What does a K-pop band with no Koreans say about cultural appropriation?
A South Korean university student in New York hopes to examine cultural appropriation via a K-pop band made up of foreigners
It was in the excruciating moment when EXP member Frankie Daponte Jnr was asked to objectify his bandmates that he recognised the surreal aspect of his professional life. "I was asked to line them up in order of hotness," he recalls of the workshop task. "When I first joined EXP I saw it as a challenge and an amazing experience, but then at the root of everything, I realised we were touching on some really big topics."
Daponte could well be speaking for the masses of today's pop stars whose image and lifestyles are controlled by an aggressive music industry.
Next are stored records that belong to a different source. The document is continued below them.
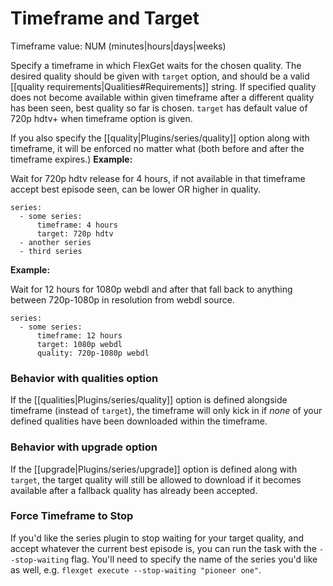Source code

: # Timeframe and Target

Timeframe value: NUM (minutes|hours|days|weeks)

Specify a timeframe in which FlexGet waits for the chosen quality. The desired quality should be given with `target` option, and should be a valid [[quality requirements|Qualities#Requirements]] string. If specified quality does not become available within given timeframe after a different quality has been seen, best quality so far is chosen. `target` has default value of 720p hdtv+ when timeframe option is given. 

If you also specify the [[quality|Plugins/series/quality]] option along with timeframe, it will be enforced no matter what (both before and after the timeframe expires.)
**Example:**

Wait for 720p hdtv release for 4 hours, if not available in that timeframe accept best episode seen, can be lower OR higher in quality.


    series:
      - some series:
          timeframe: 4 hours
          target: 720p hdtv
      - another series
      - third series

**Example:**

Wait for 12 hours for 1080p webdl and after that fall back to anything between 720p-1080p in resolution from webdl source.


    series:
      - some series:
          timeframe: 12 hours
          target: 1080p webdl
          quality: 720p-1080p webdl


### Behavior with qualities option

If the [[qualities|Plugins/series/quality]] option is defined alongside timeframe (instead of `target`), the timeframe will only kick in if *none* of your defined qualities have been downloaded within the timeframe.

### Behavior with upgrade option

If the [[upgrade|Plugins/series/upgrade]] option is defined along with `target`, the target quality will still be allowed to download if it becomes available after a fallback quality has already been accepted.

### Force Timeframe to Stop

If you'd like the series plugin to stop waiting for your target quality, and accept whatever the current best episode is, you can run the task with the `--stop-waiting` flag. You'll need to specify the name of the series you'd like as well, e.g. `flexget execute --stop-waiting "pioneer one"`.
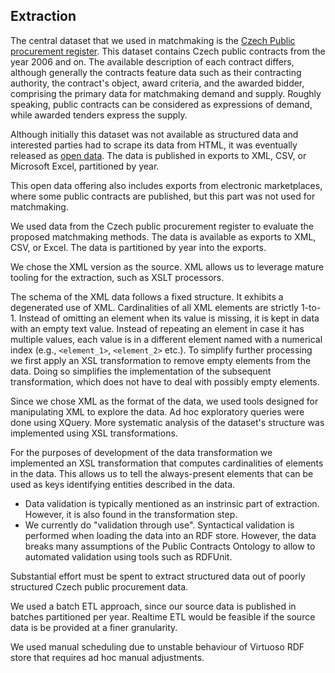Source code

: ## Extraction

The central dataset that we used in matchmaking is the [Czech Public procurement register](https://www.vestnikverejnychzakazek.cz).
This dataset contains Czech public contracts from the year 2006 and on.
The available description of each contract differs, although generally the contracts feature data such as their contracting authority, the contract's object, award criteria, and the awarded bidder, comprising the primary data for matchmaking demand and supply.
Roughly speaking, public contracts can be considered as expressions of demand, while awarded tenders express the supply.

Although initially this dataset was not available as structured data and interested parties had to scrape its data from HTML, it was eventually released as [open data](http://www.isvz.cz/ISVZ/Podpora/ISVZ_open_data_vz.aspx).
The data is published in exports to XML, CSV, or Microsoft Excel, partitioned by year.

This open data offering also includes exports from electronic marketplaces, where some public contracts are published, but this part was not used for matchmaking.

We used data from the Czech public procurement register to evaluate the proposed matchmaking methods.
The data is available as exports to XML, CSV, or Excel.
The data is partitioned by year into the exports.

We chose the XML version as the source.
XML allows us to leverage mature tooling for the extraction, such as XSLT processors.

The schema of the XML data follows a fixed structure.
It exhibits a degenerated use of XML.
Cardinalities of all XML elements are strictly 1-to-1.
Instead of omitting an element when its value is missing, it is kept in data with an empty text value.
Instead of repeating an element in case it has multiple values, each value is in a different element named with a numerical index (e.g., `<element_1>`, `<element_2>` etc.).
To simplify further processing we first apply an XSL transformation to remove empty elements from the data.
Doing so simplifies the implementation of the subsequent transformation, which does not have to deal with possibly empty elements.

Since we chose XML as the format of the data, we used tools designed for manipulating XML to explore the data.
Ad hoc exploratory queries were done using XQuery.
More systematic analysis of the dataset's structure was implemented using XSL transformations.

For the purposes of development of the data transformation we implemented an XSL transformation that computes cardinalities of elements in the data.
This allows us to tell the always-present elements that can be used as keys identifying entities described in the data.

- Data validation is typically mentioned as an instrinsic part of extraction. However, it is also found in the transformation step.
- We currently do "validation through use". Syntactical validation is performed when loading the data into an RDF store. However, the data breaks many assumptions of the Public Contracts Ontology to allow to automated validation using tools such as RDFUnit.

Substantial effort must be spent to extract structured data out of poorly structured Czech public procurement data.

We used a batch ETL approach, since our source data is published in batches partitioned per year.
Realtime ETL would be feasible if the source data is be provided at a finer granularity.

We used manual scheduling due to unstable behaviour of Virtuoso RDF store that requires ad hoc manual adjustments.

<!-- TODO: Work through the XSLT and document the important parts. -->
Much more than simply a reflection of contemporary music, the bright lights and manipulated images of these stars often point to darker undercurrents of sociopolitical propaganda and the issues of "representation" that each culture faces.
For example, in the US, child stars are subject to overt sexualisation, while in South Korea, the militant routines and discipline of K-pop bands speak of a cultural tapestry wrought with image control. The latter, along with how the genre is viewed in the West, were things that Bora Kim explored at Columbia University in her final thesis in 2014, a multimedia project titled I'm Making a Boy Band.
Kim's primary interest is in dissecting how a culture is appropriated, through the construction of an "inappropriation". To do so, she's created an entirely new K-pop band formed of foreigners.
This is where Daponte and bandmates Tarion Taylor-Anderson, Koki Tomlinson, Hunter Kohl, Šime Košta and David Wallace - all raised in the US, none with Korean background - came in. Kim, along with colleagues Samantha Shao and Karin Kuroda, recruited these professional dancers and in April, they were officially "launched" in New York as K-pop heartthrobs EXP.